Genie Conversations

Skill: databricks-genie

What You Can Build

The Conversation API lets you programmatically send natural language questions to a curated Genie Space and receive SQL-generated answers. You can test spaces after creation, build chat interfaces on top of Genie, integrate natural language data queries into multi-agent workflows, or run conversational data exploration with follow-up context.

In Action

“Write Python code that asks a Genie Space about last month’s sales and then follows up to break results down by region.”

# First question -- starts a new conversation
result = ask_genie(
    space_id="01abc123...",
    question="What were total sales last month?"
)

# Follow-up -- uses context from the first question
follow_up = ask_genie(
    space_id="01abc123...",
    question="Break that down by region",
    conversation_id=result["conversation_id"]
)

Key decisions:

space_id targets a specific Genie Space that’s been curated with business logic, instructions, and certified queries
Omitting conversation_id starts a fresh conversation; passing it enables contextual follow-ups where “that” refers to the previous answer
Genie generates SQL from your natural language question and runs it against the space’s configured tables
The response includes the generated SQL, column names, data rows, and status

More Patterns

Handle different response statuses

“Write Python code that handles successful responses, failures, and timeouts from Genie.”

result = ask_genie(
    space_id="01abc123...",
    question="What is the churn rate?",
    timeout_seconds=60
)

if result["status"] == "COMPLETED":
    print(f"SQL: {result['sql']}")
    for row in result["data"]:
        print(row)
elif result["status"] == "FAILED":
    print(f"Error: {result['error']}")
elif result["status"] == "TIMEOUT":
    print("Try a simpler question or increase timeout")

Status values are COMPLETED, FAILED, CANCELLED, and TIMEOUT. When Genie needs more detail, it returns a text_response field with a clarification question instead of data.

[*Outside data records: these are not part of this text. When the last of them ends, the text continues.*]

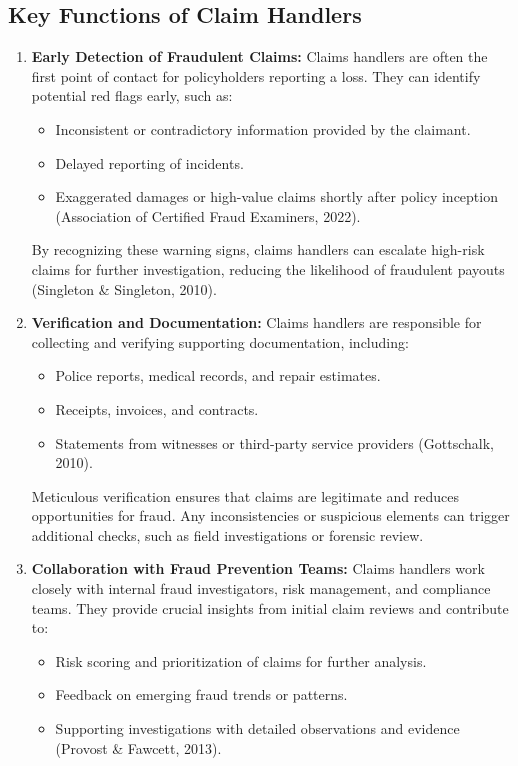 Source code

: \documentclass[12pt,a4paper]{article}
\begin{document}
\subsection{Key Functions of Claim Handlers}
\begin{enumerate}
    \item \textbf{Early Detection of Fraudulent Claims:} Claims handlers are often the first point of contact for policyholders reporting a loss. They can identify potential red flags early, such as:
    \begin{itemize}
        \item Inconsistent or contradictory information provided by the claimant.
        \item Delayed reporting of incidents.
        \item Exaggerated damages or high-value claims shortly after policy inception (Association of Certified Fraud Examiners, 2022).
    \end{itemize}
    By recognizing these warning signs, claims handlers can escalate high-risk claims for further investigation, reducing the likelihood of fraudulent payouts (Singleton \& Singleton, 2010).

    \item \textbf{Verification and Documentation:} Claims handlers are responsible for collecting and verifying supporting documentation, including:
    \begin{itemize}
        \item Police reports, medical records, and repair estimates.
        \item Receipts, invoices, and contracts.
        \item Statements from witnesses or third-party service providers (Gottschalk, 2010).
    \end{itemize}
    Meticulous verification ensures that claims are legitimate and reduces opportunities for fraud. Any inconsistencies or suspicious elements can trigger additional checks, such as field investigations or forensic review.

    \item \textbf{Collaboration with Fraud Prevention Teams:} Claims handlers work closely with internal fraud investigators, risk management, and compliance teams. They provide crucial insights from initial claim reviews and contribute to:
    \begin{itemize}
        \item Risk scoring and prioritization of claims for further analysis.
        \item Feedback on emerging fraud trends or patterns.
        \item Supporting investigations with detailed observations and evidence (Provost \& Fawcett, 2013).
    \end{itemize}


\end{enumerate}
\end{document}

Test a Genie Space after creation

“Write Python code that validates a newly created Genie Space by asking a series of test questions.”

space_id = "01abc123..."

# Test basic aggregation
r1 = ask_genie(space_id=space_id, question="How many employees do we have?")
print(f"Employee count: {r1['status']} - {r1['data']}")

# Test filtering
r2 = ask_genie(space_id=space_id, question="What is the average salary by department?")
print(f"Salary by dept: {r2['status']} - {r2['row_count']} rows")

After creating a space with create_or_update_genie, test it with questions that exercise different patterns: simple aggregations, filters, group-by queries, and joins. Review the generated SQL in each response to verify Genie is using the right tables and logic.

Choose between Genie and direct SQL

“Help me decide when to use ask_genie versus running SQL directly.”

Use ask_genie when the Genie Space has curated business logic (like “active customer = ordered in 90 days”), when the user explicitly asks to use their Genie Space, or when you’re testing a space after creating it. Use direct SQL when you have the exact query already, need precise control over joins and filters, or when no Genie Space exists for the target data.

Watch Out For

Reusing conversation IDs across unrelated topics — Genie carries context from earlier messages, which confuses answers to unrelated questions. Start a new conversation for each distinct topic.
Ignoring clarification requests — when Genie can’t generate SQL, it returns a text_response asking for more detail. Check for this field and rephrase with more specifics instead of retrying the same question.
Setting timeouts too low for complex queries — simple aggregations finish in 30-60 seconds, but large scans and complex joins need 120+ seconds. Match your timeout to the expected query complexity.
Expecting Genie to answer questions outside its curated tables — Genie only knows about the tables configured in the space. If results are unexpected, review the generated SQL and add instructions or certified queries to the space.